WHAT IS NEEDED. Make an exact copy of the entries below with the pictures removed.

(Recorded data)

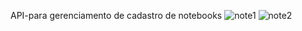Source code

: API-para gerenciamento de cadastro de notebooks
![note1](https://github.com/user-attachments/assets/c736d361-02a9-4c5f-b53b-b75c6e6d7425)
![note2](https://github.com/user-attachments/assets/0597285d-ae1a-4754-aa9d-92f8bb61b08f)
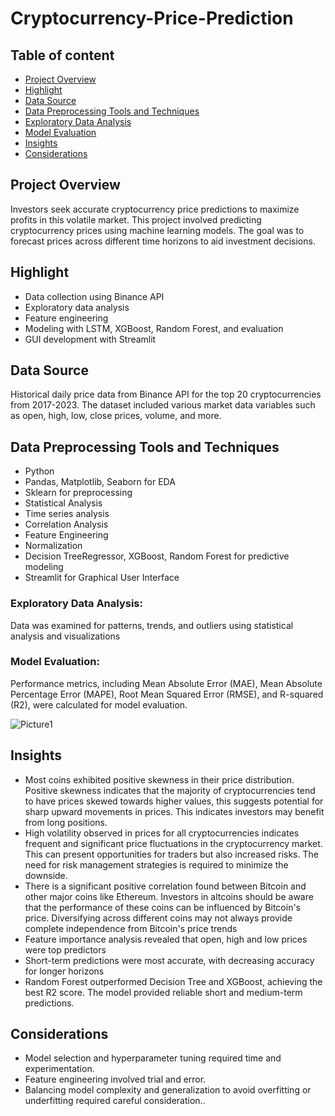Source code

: # Cryptocurrency-Price-Prediction
## Table of content

- [Project Overview](#project-overview)
- [Highlight](#highlight)
- [Data Source](#data-source)
- [Data Preprocessing Tools and Techniques](#data-preprocessing-tools-and-techniques)
- [Exploratory Data Analysis](#exploratory-data-analysis)
- [Model Evaluation](#model-evaluation)
- [Insights](#insights)
- [Considerations ](#considerations)


## Project Overview

Investors seek accurate cryptocurrency price predictions to maximize profits in this volatile market. This project involved predicting cryptocurrency prices using machine learning models. The goal was to forecast prices across different time horizons to aid investment decisions.

## Highlight
- Data collection using Binance API
- Exploratory data analysis
- Feature engineering
- Modeling with LSTM, XGBoost, Random Forest, and evaluation
- GUI development with Streamlit

## Data Source

Historical daily price data from Binance API for the top 20 cryptocurrencies from 2017-2023. The dataset included various market data variables such as open, high, low, close prices, volume, and more.

## Data Preprocessing Tools and Techniques

- Python
- Pandas, Matplotlib, Seaborn for EDA
- Sklearn for preprocessing
- Statistical Analysis
- Time series analysis
- Correlation Analysis 
- Feature Engineering
- Normalization  
- Decision TreeRegressor, XGBoost, Random Forest for predictive modeling 
- Streamlit for Graphical User Interface

### Exploratory Data Analysis:
Data was examined for patterns, trends, and outliers using statistical analysis and visualizations

### Model Evaluation:
Performance metrics, including Mean Absolute Error (MAE), Mean Absolute Percentage Error (MAPE), Root Mean Squared Error (RMSE), and R-squared (R2), were calculated for model evaluation.

![Picture1](https://github.com/May-code-source/Cryptocurrency-Price-Prediction/assets/115402970/bf47e91f-fba3-433c-b8d8-2311785011da)


## Insights

- Most coins exhibited positive skewness in their price distribution. Positive skewness indicates that the majority of cryptocurrencies tend to have prices skewed towards higher values, this suggests potential for sharp upward movements in prices. This indicates investors may benefit from long positions.
- High volatility observed in prices for all cryptocurrencies  indicates frequent and significant price fluctuations in the cryptocurrency market. This can present opportunities for traders but also increased risks. The need for risk management strategies is required to minimize the downside.
- There is a significant positive correlation found between Bitcoin and other major coins like Ethereum. Investors in altcoins should be aware that the performance of these coins can be influenced by Bitcoin's price. Diversifying across different coins may not always provide complete independence from Bitcoin's price trends
- Feature importance analysis revealed that open, high and low prices were top predictors
- Short-term predictions were most accurate, with decreasing accuracy for longer horizons
- Random Forest outperformed Decision Tree and XGBoost, achieving the best R2 score. The model provided reliable short and medium-term predictions.

## Considerations  
- Model selection and hyperparameter tuning required time and experimentation.
- Feature engineering involved trial and error.
- Balancing model complexity and generalization to avoid overfitting or underfitting required careful consideration..
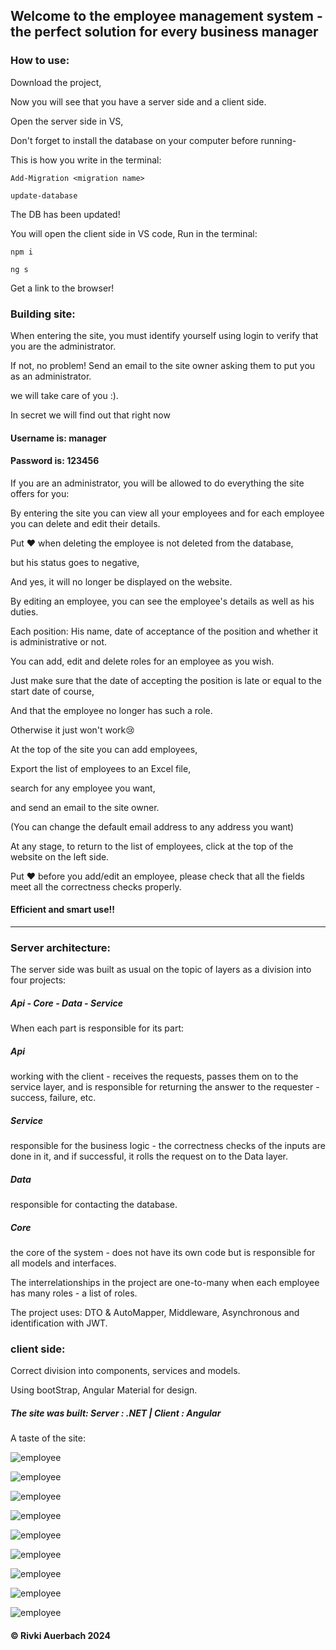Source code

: ## Welcome to the employee management system - the perfect solution for every business manager

### How to use:
Download the project,

Now you will see that you have a server side and a client side.

Open the server side in VS,

Don't forget to install the database on your computer before running-

This is how you write in the terminal:

`Add-Migration <migration name>`

`update-database`

The DB has been updated!

You will open the client side in VS code,
Run in the terminal:

`npm i`

`ng s`


Get a link to the browser!

### Building site:
When entering the site, you must identify yourself using login to verify that you are the administrator.

If not, no problem! Send an email to the site owner asking them to put you as an administrator.

we will take care of you :).

In secret we will find out that right now

#### Username is: manager

#### Password is: 123456


If you are an administrator, you will be allowed to do everything the site offers for you:

By entering the site you can view all your employees and for each employee you can delete and edit their details.

Put ❤ when deleting the employee is not deleted from the database,

but his status goes to negative,

And yes, it will no longer be displayed on the website.

By editing an employee, you can see the employee's details as well as his duties.

Each position:
His name, date of acceptance of the position and whether it is administrative or not.

You can add, edit and delete roles for an employee as you wish.

Just make sure that the date of accepting the position is late or equal to the start date of course,

And that the employee no longer has such a role.

Otherwise it just won't work😢

At the top of the site you can add employees,

Export the list of employees to an Excel file,

search for any employee you want,

and send an email to the site owner.

(You can change the default email address to any address you want)

At any stage, to return to the list of employees, click at the top of the website on the left side.

Put ❤ before you add/edit an employee, please check that all the fields meet all the correctness checks properly.

#### Efficient and smart use!!

---

### Server architecture:
The server side was built as usual on the topic of layers as a division into four projects:

##### Api - Core - Data - Service

When each part is responsible for its part:

##### Api 

working with the client - receives the requests, passes them on to the service layer, and is responsible for returning the answer to the requester - success, failure, etc.

##### Service

responsible for the business logic - the correctness checks of the inputs are done in it, and if successful, it rolls the request on to the Data layer.

#####  Data

responsible for contacting the database.

#####  Core 

the core of the system - does not have its own code but is responsible for all models and interfaces.


The interrelationships in the project are one-to-many when each employee has many roles - a list of roles.


The project uses: DTO & AutoMapper, Middleware, Asynchronous and identification with JWT.


### client side:

Correct division into components, services and models.

Using bootStrap, Angular Material for design.

##### The site was built: Server : .NET | Client : Angular

A taste of the site:

![employee](./img/employee1.PNG)

![employee](./img/employee2.PNG)

![employee](./img/employee3.PNG)

![employee](./img/employee4.PNG)

![employee](./img/employee5.PNG)

![employee](./img/employee6.PNG)

![employee](./img/employee7.PNG)

![employee](./img/employee8.PNG)

![employee](./img/employee9.PNG)


####  © Rivki Auerbach 2024 

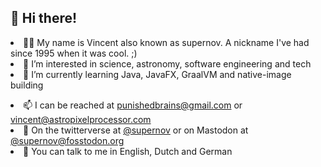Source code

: <h2>👋 Hi there!</h2>
<li>👩‍💻 My name is Vincent also known as supernov. A nickname I've had since 1995 when it was cool. ;)
<li>👀 I’m interested in science, astronomy, software engineering and tech
<li>🌱 I’m currently learning Java, JavaFX, GraalVM and native-image building
<p>
  <li>📫 I can be reached at <a href="mailto:punishedbrains@gmail.com">punishedbrains@gmail.com</a> or <a href="mailto:vincent@astropixelprocessor.com">vincent@astropixelprocessor.com</a>
<li>🐤 On the twitterverse at <a href="https://www.twitter.com/supernov">@supernov</a> or on Mastodon at <a rel="me" href="https://fosstodon.org/@supernov">@supernov@fosstodon.org</a>
<li>🙊 You can talk to me in English, Dutch and German
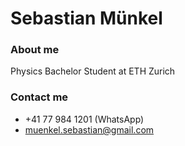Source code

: # Sebastian Münkel

### About me

Physics Bachelor Student at ETH Zurich

### Contact me

* +41 77 984 1201 (WhatsApp)
* muenkel.sebastian@gmail.com
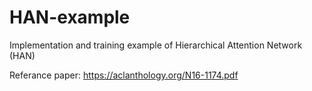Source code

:# HAN-example
Implementation and training example of Hierarchical Attention Network (HAN)

Referance paper: <a href ="https://aclanthology.org/N16-1174.pdf">https://aclanthology.org/N16-1174.pdf</a>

TASK RESPONSE.
Source code

: API-para gerenciamento de cadastro de notebooks
![note1](https://github.com/user-attachments/assets/c736d361-02a9-4c5f-b53b-b75c6e6d7425)
![note2](https://github.com/user-attachments/assets/0597285d-ae1a-4754-aa9d-92f8bb61b08f)
Source code

: # Cryptocurrency-Price-Prediction
## Table of content

- [Project Overview](#project-overview)
- [Highlight](#highlight)
- [Data Source](#data-source)
- [Data Preprocessing Tools and Techniques](#data-preprocessing-tools-and-techniques)
- [Exploratory Data Analysis](#exploratory-data-analysis)
- [Model Evaluation](#model-evaluation)
- [Insights](#insights)
- [Considerations ](#considerations)


## Project Overview

Investors seek accurate cryptocurrency price predictions to maximize profits in this volatile market. This project involved predicting cryptocurrency prices using machine learning models. The goal was to forecast prices across different time horizons to aid investment decisions.

## Highlight
- Data collection using Binance API
- Exploratory data analysis
- Feature engineering
- Modeling with LSTM, XGBoost, Random Forest, and evaluation
- GUI development with Streamlit

## Data Source

Historical daily price data from Binance API for the top 20 cryptocurrencies from 2017-2023. The dataset included various market data variables such as open, high, low, close prices, volume, and more.

## Data Preprocessing Tools and Techniques

- Python
- Pandas, Matplotlib, Seaborn for EDA
- Sklearn for preprocessing
- Statistical Analysis
- Time series analysis
- Correlation Analysis 
- Feature Engineering
- Normalization  
- Decision TreeRegressor, XGBoost, Random Forest for predictive modeling 
- Streamlit for Graphical User Interface

### Exploratory Data Analysis:
Data was examined for patterns, trends, and outliers using statistical analysis and visualizations

### Model Evaluation:
Performance metrics, including Mean Absolute Error (MAE), Mean Absolute Percentage Error (MAPE), Root Mean Squared Error (RMSE), and R-squared (R2), were calculated for model evaluation.

![Picture1](https://github.com/May-code-source/Cryptocurrency-Price-Prediction/assets/115402970/bf47e91f-fba3-433c-b8d8-2311785011da)


## Insights

- Most coins exhibited positive skewness in their price distribution. Positive skewness indicates that the majority of cryptocurrencies tend to have prices skewed towards higher values, this suggests potential for sharp upward movements in prices. This indicates investors may benefit from long positions.
- High volatility observed in prices for all cryptocurrencies  indicates frequent and significant price fluctuations in the cryptocurrency market. This can present opportunities for traders but also increased risks. The need for risk management strategies is required to minimize the downside.
- There is a significant positive correlation found between Bitcoin and other major coins like Ethereum. Investors in altcoins should be aware that the performance of these coins can be influenced by Bitcoin's price. Diversifying across different coins may not always provide complete independence from Bitcoin's price trends
- Feature importance analysis revealed that open, high and low prices were top predictors
- Short-term predictions were most accurate, with decreasing accuracy for longer horizons
- Random Forest outperformed Decision Tree and XGBoost, achieving the best R2 score. The model provided reliable short and medium-term predictions.

## Considerations  
- Model selection and hyperparameter tuning required time and experimentation.
- Feature engineering involved trial and error.
- Balancing model complexity and generalization to avoid overfitting or underfitting required careful consideration..
Source code

: ## Welcome to the employee management system - the perfect solution for every business manager

### How to use:
Download the project,

Now you will see that you have a server side and a client side.

Open the server side in VS,

Don't forget to install the database on your computer before running-

This is how you write in the terminal:

`Add-Migration <migration name>`

`update-database`

The DB has been updated!

You will open the client side in VS code,
Run in the terminal:

`npm i`

`ng s`


Get a link to the browser!

### Building site:
When entering the site, you must identify yourself using login to verify that you are the administrator.

If not, no problem! Send an email to the site owner asking them to put you as an administrator.

we will take care of you :).

In secret we will find out that right now

#### Username is: manager

#### Password is: 123456


If you are an administrator, you will be allowed to do everything the site offers for you:

By entering the site you can view all your employees and for each employee you can delete and edit their details.

Put ❤ when deleting the employee is not deleted from the database,

but his status goes to negative,

And yes, it will no longer be displayed on the website.

By editing an employee, you can see the employee's details as well as his duties.

Each position:
His name, date of acceptance of the position and whether it is administrative or not.

You can add, edit and delete roles for an employee as you wish.

Just make sure that the date of accepting the position is late or equal to the start date of course,

And that the employee no longer has such a role.

Otherwise it just won't work😢

At the top of the site you can add employees,

Export the list of employees to an Excel file,

search for any employee you want,

and send an email to the site owner.

(You can change the default email address to any address you want)

At any stage, to return to the list of employees, click at the top of the website on the left side.

Put ❤ before you add/edit an employee, please check that all the fields meet all the correctness checks properly.

#### Efficient and smart use!!

---

### Server architecture:
The server side was built as usual on the topic of layers as a division into four projects:

##### Api - Core - Data - Service

When each part is responsible for its part:

##### Api 

working with the client - receives the requests, passes them on to the service layer, and is responsible for returning the answer to the requester - success, failure, etc.

##### Service

responsible for the business logic - the correctness checks of the inputs are done in it, and if successful, it rolls the request on to the Data layer.

#####  Data

responsible for contacting the database.

#####  Core 

the core of the system - does not have its own code but is responsible for all models and interfaces.


The interrelationships in the project are one-to-many when each employee has many roles - a list of roles.


The project uses: DTO & AutoMapper, Middleware, Asynchronous and identification with JWT.


### client side:

Correct division into components, services and models.

Using bootStrap, Angular Material for design.

##### The site was built: Server : .NET | Client : Angular

A taste of the site:

![employee](./img/employee1.PNG)

![employee](./img/employee2.PNG)

![employee](./img/employee3.PNG)

![employee](./img/employee4.PNG)

![employee](./img/employee5.PNG)

![employee](./img/employee6.PNG)

![employee](./img/employee7.PNG)

![employee](./img/employee8.PNG)

![employee](./img/employee9.PNG)


####  © Rivki Auerbach 2024 

Source code

: <h2>👋 Hi there!</h2>
<li>👩‍💻 My name is Vincent also known as supernov. A nickname I've had since 1995 when it was cool. ;)
<li>👀 I’m interested in science, astronomy, software engineering and tech
<li>🌱 I’m currently learning Java, JavaFX, GraalVM and native-image building
<p>
  <li>📫 I can be reached at <a href="mailto:punishedbrains@gmail.com">punishedbrains@gmail.com</a> or <a href="mailto:vincent@astropixelprocessor.com">vincent@astropixelprocessor.com</a>
<li>🐤 On the twitterverse at <a href="https://www.twitter.com/supernov">@supernov</a> or on Mastodon at <a rel="me" href="https://fosstodon.org/@supernov">@supernov@fosstodon.org</a>
<li>🙊 You can talk to me in English, Dutch and German
Source code

: # Sebastian Münkel

### About me

Physics Bachelor Student at ETH Zurich

### Contact me

* +41 77 984 1201 (WhatsApp)
* muenkel.sebastian@gmail.com
Source code

:# HAN-example
Implementation and training example of Hierarchical Attention Network (HAN)

Referance paper: <a href ="https://aclanthology.org/N16-1174.pdf">https://aclanthology.org/N16-1174.pdf</a>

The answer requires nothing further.